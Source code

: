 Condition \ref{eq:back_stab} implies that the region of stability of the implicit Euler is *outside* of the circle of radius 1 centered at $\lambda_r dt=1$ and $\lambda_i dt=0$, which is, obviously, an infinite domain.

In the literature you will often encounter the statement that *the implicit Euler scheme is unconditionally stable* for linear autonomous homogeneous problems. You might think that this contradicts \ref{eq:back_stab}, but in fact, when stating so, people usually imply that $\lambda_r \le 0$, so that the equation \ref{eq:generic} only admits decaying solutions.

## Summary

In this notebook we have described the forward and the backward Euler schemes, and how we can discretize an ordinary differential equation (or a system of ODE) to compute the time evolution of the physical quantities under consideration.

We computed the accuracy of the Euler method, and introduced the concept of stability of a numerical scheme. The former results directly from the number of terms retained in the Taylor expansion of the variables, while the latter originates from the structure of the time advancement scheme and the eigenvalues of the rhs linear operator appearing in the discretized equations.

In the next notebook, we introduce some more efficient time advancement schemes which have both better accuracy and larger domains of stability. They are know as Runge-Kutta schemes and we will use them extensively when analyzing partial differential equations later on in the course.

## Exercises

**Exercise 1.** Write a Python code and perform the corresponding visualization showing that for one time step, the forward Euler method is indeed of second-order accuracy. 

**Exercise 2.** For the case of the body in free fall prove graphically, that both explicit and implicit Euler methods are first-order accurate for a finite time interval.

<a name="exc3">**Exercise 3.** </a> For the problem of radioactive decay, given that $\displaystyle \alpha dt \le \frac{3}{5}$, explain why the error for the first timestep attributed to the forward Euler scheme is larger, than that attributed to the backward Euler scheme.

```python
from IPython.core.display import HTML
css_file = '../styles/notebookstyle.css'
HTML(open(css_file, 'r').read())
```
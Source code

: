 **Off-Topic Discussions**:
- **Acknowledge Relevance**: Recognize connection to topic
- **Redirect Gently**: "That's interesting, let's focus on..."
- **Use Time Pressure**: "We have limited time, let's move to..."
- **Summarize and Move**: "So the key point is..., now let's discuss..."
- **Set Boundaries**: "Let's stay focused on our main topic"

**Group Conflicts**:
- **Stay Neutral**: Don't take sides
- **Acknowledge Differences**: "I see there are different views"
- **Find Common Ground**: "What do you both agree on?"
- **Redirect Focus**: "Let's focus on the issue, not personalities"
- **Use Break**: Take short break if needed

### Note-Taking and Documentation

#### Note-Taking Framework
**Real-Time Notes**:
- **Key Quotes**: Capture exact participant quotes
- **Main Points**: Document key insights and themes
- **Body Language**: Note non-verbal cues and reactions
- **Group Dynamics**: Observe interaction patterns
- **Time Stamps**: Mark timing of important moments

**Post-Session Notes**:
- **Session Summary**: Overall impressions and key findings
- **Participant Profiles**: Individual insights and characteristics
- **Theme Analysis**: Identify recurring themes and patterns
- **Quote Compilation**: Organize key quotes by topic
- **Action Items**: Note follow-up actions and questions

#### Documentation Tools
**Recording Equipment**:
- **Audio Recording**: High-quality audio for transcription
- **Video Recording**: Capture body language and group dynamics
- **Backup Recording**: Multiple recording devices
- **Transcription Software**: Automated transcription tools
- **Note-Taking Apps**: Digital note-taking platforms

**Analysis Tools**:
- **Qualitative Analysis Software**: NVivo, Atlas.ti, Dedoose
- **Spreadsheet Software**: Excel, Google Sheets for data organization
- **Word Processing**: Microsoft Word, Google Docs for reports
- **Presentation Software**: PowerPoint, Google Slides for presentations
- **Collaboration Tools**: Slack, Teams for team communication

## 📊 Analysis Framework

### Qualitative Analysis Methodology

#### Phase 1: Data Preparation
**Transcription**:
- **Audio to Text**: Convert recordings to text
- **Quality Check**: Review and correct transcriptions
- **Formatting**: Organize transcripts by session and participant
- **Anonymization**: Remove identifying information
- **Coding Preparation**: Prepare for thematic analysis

*****

§ **WHAT IS NEEDED**: Whenever a line of the records holds the string "HTML", pick it out and copy it.

§ **OUTPUT FOR THIS TASK**:
from IPython.core.display import HTML
HTML(open(css_file, 'r').read())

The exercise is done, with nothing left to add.